In addition, a minority of recordings was obtained from aspiny neurons presumed to be local-circuit cells: fast-spiking (FS) neurons (n = 6; Fig. 2A1,A2) and late-firing (LF) cells (n = 5; Fig. 2B1,B2). We begin with a description of the results obtained in these rare cell types. The rest of the Results section will be devoted to principal cells (Figs. 3⇓⇓–6).
Physiological properties and BFc responsiveness of LF and FS interneurons
Consistent with prior findings (Spampanato et al., 2011; Mańko et al., 2012), the temporal dynamics of current-evoked spiking were strikingly different in FS (Fig. 2A2) and LF (Fig. 2B2) neurons.
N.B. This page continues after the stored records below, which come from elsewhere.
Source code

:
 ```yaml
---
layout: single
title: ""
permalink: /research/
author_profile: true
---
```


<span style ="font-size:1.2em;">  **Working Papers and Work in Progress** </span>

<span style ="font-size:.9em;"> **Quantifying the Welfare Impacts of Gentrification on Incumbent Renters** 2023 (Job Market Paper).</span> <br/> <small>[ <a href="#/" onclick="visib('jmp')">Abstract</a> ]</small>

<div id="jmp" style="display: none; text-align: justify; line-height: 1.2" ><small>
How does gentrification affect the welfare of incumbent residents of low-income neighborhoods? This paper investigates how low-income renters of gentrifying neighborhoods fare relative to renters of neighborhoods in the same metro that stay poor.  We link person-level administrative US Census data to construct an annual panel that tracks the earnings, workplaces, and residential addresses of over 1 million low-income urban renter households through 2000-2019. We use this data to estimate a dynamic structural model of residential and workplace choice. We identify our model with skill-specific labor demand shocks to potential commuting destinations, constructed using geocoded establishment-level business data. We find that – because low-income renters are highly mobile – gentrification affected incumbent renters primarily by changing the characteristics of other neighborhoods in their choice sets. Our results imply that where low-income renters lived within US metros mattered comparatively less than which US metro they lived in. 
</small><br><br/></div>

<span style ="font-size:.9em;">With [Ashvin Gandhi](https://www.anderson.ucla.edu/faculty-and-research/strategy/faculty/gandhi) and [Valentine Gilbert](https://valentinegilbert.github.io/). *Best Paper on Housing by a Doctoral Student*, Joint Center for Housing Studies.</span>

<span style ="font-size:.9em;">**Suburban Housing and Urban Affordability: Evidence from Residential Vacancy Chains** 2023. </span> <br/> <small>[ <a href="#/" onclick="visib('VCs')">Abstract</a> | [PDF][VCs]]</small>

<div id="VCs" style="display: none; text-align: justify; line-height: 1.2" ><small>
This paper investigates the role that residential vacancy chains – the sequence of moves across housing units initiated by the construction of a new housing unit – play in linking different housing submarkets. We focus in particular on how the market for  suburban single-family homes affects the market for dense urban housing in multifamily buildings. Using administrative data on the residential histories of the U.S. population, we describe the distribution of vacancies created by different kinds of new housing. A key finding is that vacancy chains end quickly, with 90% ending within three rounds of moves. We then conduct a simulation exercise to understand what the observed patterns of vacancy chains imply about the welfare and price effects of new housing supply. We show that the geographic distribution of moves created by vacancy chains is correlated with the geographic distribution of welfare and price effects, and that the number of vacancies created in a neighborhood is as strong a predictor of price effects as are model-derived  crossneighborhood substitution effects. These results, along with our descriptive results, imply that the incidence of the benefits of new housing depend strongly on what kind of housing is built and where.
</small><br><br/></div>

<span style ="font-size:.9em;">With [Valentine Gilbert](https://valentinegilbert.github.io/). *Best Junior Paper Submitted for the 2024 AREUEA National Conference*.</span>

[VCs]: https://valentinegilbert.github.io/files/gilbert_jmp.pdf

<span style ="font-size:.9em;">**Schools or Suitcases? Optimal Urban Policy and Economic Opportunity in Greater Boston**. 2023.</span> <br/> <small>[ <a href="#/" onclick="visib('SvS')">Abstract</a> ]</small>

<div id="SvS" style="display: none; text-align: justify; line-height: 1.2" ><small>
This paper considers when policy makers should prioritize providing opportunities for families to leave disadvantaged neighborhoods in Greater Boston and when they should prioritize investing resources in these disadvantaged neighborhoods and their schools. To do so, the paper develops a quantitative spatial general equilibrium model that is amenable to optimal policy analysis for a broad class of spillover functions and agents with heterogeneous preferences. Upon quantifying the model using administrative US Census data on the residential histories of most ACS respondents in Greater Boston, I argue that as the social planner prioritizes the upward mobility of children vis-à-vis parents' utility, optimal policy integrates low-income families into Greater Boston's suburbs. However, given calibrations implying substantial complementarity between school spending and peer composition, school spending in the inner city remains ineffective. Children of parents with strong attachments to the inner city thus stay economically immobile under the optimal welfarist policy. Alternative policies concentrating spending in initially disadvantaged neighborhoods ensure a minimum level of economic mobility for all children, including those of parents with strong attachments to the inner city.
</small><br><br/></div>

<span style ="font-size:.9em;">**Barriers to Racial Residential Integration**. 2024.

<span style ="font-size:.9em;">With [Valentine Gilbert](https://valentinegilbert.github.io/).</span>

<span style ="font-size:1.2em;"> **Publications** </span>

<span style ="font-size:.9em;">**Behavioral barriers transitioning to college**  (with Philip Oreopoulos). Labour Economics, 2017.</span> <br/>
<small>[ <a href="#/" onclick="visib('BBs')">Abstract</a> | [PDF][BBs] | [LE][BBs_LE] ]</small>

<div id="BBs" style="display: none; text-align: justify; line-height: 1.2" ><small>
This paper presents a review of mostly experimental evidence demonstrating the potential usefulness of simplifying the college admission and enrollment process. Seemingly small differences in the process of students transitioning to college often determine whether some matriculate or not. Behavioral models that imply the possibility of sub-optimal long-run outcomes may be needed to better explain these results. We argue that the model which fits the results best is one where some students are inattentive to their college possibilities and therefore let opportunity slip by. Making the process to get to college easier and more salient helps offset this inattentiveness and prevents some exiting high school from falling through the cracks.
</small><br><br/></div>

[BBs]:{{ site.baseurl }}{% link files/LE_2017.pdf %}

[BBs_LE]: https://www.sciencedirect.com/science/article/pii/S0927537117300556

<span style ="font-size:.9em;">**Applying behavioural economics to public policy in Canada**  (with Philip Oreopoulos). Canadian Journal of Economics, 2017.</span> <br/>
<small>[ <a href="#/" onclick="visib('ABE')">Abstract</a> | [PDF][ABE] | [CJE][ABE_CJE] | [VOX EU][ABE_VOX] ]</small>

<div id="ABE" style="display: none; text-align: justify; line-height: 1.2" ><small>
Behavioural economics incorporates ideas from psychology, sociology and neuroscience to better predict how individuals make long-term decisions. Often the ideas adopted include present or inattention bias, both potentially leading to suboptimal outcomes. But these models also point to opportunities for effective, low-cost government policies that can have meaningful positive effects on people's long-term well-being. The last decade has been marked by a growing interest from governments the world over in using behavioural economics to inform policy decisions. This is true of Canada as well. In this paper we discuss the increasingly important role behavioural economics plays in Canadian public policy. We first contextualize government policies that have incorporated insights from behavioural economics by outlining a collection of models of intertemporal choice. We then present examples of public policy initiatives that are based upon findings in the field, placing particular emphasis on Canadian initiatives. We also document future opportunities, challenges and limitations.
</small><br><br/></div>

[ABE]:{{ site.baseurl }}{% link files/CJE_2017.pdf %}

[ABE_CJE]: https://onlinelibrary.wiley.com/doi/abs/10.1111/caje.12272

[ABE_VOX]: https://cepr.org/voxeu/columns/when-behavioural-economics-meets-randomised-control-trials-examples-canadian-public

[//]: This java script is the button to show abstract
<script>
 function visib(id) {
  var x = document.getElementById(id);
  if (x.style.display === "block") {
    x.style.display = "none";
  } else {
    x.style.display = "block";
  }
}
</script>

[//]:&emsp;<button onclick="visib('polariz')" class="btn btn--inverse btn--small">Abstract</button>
In response to juxta-threshold depolarizing current pulses from rest, LF cells displayed a conspicuous delay to firing (Fig. 2B2, middle), which diminished as the amplitude of the current pulse was increased (Fig. 2B2, top). In contrast, FS cells showed little delay to firing in the same testing conditions (Fig. 2A2, middle) and they could sustain high firing rates with little or no spike frequency accommodation (Fig. 2A2, top). An additional distinguishing feature was the duration of their action potentials (measured at half-amplitude: LF, 1.93 ± 0.08 ms; FS, 0.71 ± 0.08 ms; t test, p < 0.0001).
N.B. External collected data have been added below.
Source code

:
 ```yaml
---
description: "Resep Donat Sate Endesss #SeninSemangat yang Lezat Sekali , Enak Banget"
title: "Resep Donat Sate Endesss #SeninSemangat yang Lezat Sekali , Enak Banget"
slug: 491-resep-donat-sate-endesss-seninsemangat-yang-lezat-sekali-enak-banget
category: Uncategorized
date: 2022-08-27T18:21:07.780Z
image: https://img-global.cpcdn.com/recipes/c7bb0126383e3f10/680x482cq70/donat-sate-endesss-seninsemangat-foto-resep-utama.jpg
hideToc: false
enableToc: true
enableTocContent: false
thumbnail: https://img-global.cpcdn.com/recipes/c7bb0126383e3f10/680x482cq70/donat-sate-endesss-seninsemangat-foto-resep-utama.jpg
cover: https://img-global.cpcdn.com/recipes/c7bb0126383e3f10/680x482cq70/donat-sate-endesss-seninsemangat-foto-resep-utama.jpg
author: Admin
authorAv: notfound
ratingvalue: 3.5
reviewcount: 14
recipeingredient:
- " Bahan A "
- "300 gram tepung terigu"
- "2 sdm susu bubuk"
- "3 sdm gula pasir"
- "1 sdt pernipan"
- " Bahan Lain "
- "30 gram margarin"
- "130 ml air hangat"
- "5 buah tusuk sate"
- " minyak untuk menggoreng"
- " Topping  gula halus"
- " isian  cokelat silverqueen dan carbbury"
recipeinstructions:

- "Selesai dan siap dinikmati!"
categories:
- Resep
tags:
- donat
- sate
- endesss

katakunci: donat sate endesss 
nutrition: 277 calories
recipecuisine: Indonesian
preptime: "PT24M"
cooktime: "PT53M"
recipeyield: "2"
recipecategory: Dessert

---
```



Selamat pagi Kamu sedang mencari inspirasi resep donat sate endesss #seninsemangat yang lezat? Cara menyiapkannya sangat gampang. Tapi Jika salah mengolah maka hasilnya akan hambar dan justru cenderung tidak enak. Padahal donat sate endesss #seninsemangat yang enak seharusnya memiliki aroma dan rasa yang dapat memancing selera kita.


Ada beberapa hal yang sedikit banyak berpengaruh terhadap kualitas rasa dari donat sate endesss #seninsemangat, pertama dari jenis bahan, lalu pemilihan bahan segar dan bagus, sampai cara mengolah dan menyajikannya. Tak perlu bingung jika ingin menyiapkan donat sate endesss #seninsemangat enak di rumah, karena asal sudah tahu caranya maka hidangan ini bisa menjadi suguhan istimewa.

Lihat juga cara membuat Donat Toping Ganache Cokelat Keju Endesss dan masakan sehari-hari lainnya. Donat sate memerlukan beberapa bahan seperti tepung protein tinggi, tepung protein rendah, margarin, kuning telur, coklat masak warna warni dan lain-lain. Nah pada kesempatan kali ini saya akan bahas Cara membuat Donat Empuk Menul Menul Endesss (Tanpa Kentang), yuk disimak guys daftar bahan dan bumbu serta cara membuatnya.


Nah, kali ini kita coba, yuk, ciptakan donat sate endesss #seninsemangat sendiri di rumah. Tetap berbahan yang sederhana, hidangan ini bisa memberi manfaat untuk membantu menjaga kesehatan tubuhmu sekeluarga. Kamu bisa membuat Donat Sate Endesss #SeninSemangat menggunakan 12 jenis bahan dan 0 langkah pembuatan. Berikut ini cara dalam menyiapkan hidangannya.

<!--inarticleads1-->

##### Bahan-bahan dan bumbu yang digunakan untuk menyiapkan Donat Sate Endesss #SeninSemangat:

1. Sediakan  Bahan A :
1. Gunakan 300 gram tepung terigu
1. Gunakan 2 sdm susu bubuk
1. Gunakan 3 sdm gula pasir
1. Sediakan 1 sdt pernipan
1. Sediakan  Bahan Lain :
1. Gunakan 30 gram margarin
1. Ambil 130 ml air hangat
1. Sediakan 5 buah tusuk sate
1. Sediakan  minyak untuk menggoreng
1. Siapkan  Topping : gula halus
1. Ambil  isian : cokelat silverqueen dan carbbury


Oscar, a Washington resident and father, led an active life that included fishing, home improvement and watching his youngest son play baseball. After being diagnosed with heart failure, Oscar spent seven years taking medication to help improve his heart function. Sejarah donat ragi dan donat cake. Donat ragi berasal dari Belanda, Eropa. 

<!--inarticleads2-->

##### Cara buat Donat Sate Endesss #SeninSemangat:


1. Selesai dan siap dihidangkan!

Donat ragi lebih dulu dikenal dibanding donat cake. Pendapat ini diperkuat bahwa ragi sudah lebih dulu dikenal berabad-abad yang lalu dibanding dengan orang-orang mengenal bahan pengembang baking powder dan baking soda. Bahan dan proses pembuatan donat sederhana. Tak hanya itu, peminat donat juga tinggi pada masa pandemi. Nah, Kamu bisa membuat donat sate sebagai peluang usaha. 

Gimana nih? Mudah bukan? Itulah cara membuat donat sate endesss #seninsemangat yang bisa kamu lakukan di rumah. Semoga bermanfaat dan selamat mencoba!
In a few instances, we tested whether LF and FS cells were indeed GABAergic by obtaining simultaneous recordings of synaptically coupled principal cells located in their immediate vicinity. The principal cells were recorded in voltage-clamp mode at a holding potential of −50 mV. Spiking in FS (Fig. 2A3) or LF (Fig. 2B3) cells elicited IPSCs in principal cells (n = 8), confirming that these two cell types are GABAergic interneurons.
Paralleling the differing physiological properties of LF and FS cells, photic activation of BFc inputs produced contrasting effects in these two cell types. Indeed, whereas BFc inputs elicited no detectable response in FS cells, LF neurons exhibited robust EPSPs (Fig. 2B4; 10.9 ± 1.5 mV from rest) whose latencies ranged between 8 and 11 ms. Consistent with a mediation by nicotinic receptors, these EPSPs had an extrapolated reversal potential near 0 mV and were blocked by application of the nicotinic receptor antagonist mecamylamine (10 μm, n = 4; Fig. 2B4, right).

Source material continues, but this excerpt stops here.